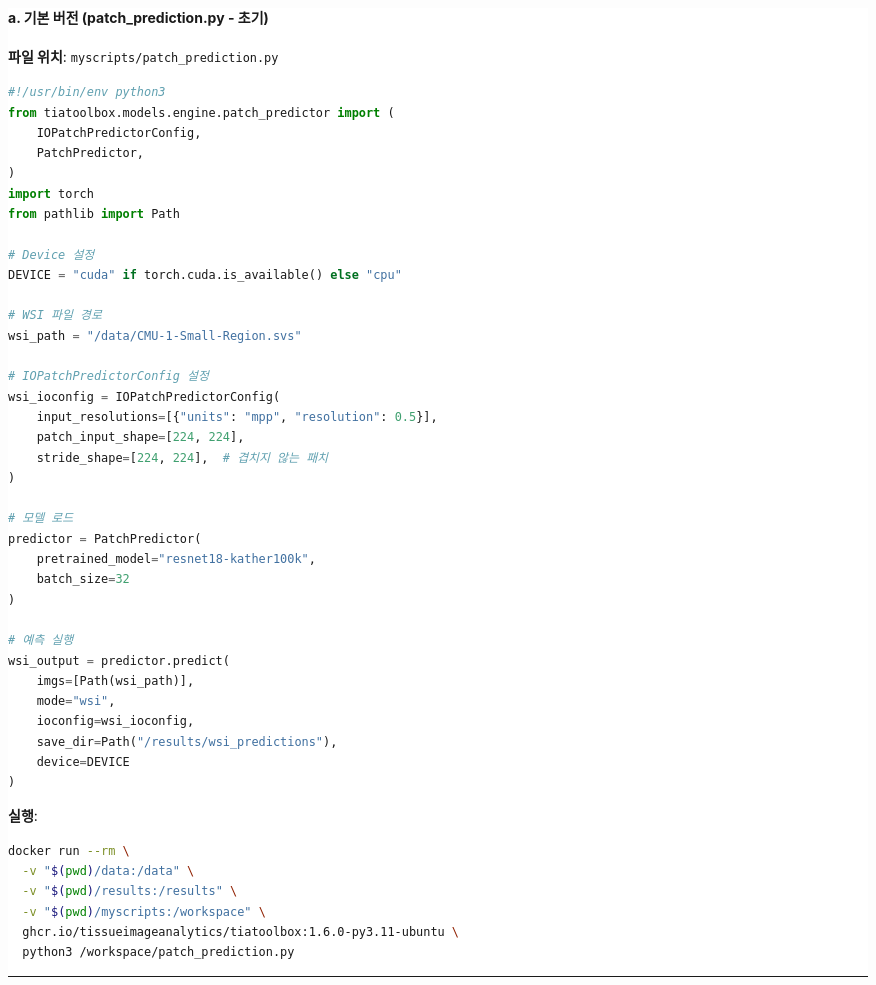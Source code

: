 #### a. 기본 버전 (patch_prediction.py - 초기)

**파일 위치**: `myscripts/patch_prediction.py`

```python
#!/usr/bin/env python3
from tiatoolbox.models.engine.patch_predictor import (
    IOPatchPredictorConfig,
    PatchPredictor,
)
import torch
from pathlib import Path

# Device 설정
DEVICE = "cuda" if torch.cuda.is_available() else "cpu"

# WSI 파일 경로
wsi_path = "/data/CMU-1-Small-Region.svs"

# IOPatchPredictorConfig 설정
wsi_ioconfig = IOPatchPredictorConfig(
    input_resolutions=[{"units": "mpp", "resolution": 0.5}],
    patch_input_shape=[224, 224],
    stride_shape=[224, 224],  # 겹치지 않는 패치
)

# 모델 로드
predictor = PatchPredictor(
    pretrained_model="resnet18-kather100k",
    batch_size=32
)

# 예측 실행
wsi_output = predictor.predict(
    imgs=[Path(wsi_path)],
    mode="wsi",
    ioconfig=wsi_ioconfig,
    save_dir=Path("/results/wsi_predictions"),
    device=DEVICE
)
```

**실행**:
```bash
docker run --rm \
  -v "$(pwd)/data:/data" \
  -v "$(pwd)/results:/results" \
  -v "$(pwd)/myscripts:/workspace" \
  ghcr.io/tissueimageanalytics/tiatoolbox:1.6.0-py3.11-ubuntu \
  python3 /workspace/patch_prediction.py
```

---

******

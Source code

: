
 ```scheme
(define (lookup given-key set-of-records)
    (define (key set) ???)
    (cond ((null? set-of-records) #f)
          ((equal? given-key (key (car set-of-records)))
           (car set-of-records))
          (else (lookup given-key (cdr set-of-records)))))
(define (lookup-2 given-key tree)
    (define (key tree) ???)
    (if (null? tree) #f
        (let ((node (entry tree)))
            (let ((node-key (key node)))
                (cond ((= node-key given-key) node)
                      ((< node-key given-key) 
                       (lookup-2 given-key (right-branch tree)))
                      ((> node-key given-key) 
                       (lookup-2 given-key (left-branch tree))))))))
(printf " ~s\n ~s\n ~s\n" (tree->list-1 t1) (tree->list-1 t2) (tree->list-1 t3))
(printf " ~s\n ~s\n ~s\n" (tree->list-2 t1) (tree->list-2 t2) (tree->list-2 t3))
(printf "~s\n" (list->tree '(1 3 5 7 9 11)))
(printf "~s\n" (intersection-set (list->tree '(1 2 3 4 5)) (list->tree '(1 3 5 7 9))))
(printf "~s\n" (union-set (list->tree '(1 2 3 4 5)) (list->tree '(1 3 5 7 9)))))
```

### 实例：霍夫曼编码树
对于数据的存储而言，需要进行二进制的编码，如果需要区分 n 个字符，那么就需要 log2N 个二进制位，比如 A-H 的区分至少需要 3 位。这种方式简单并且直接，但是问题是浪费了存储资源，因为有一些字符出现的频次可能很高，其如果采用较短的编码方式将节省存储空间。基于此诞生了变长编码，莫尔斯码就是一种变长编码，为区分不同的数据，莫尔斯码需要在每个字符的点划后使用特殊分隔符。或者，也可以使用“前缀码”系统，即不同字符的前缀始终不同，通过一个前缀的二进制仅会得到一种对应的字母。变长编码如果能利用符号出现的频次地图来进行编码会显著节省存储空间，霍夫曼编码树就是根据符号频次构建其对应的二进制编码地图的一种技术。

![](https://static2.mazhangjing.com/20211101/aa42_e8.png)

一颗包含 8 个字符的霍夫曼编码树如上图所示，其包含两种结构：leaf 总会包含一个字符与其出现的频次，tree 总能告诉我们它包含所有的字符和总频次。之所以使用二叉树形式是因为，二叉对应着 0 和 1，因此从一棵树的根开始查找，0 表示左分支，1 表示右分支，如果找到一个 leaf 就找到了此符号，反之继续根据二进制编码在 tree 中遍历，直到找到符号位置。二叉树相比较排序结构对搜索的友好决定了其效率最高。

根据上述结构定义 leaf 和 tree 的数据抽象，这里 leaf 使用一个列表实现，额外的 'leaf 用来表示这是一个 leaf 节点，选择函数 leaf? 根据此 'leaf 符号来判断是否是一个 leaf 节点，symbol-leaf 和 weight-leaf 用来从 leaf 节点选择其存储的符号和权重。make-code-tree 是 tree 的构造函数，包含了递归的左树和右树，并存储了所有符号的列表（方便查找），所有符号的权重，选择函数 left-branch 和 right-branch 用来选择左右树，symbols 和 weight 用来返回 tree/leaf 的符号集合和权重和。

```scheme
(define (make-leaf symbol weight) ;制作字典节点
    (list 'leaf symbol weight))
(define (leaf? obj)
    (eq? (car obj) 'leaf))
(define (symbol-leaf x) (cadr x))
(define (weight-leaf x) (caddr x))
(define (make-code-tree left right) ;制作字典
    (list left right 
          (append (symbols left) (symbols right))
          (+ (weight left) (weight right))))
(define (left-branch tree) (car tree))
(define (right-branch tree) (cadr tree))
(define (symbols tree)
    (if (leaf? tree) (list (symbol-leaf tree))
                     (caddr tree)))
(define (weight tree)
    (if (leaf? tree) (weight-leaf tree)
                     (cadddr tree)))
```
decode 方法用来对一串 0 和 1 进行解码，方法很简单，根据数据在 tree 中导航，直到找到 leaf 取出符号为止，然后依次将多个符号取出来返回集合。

******

What is the number of lines in the records holding "data"? Give the number alone.

(TASK RESPONSE) 2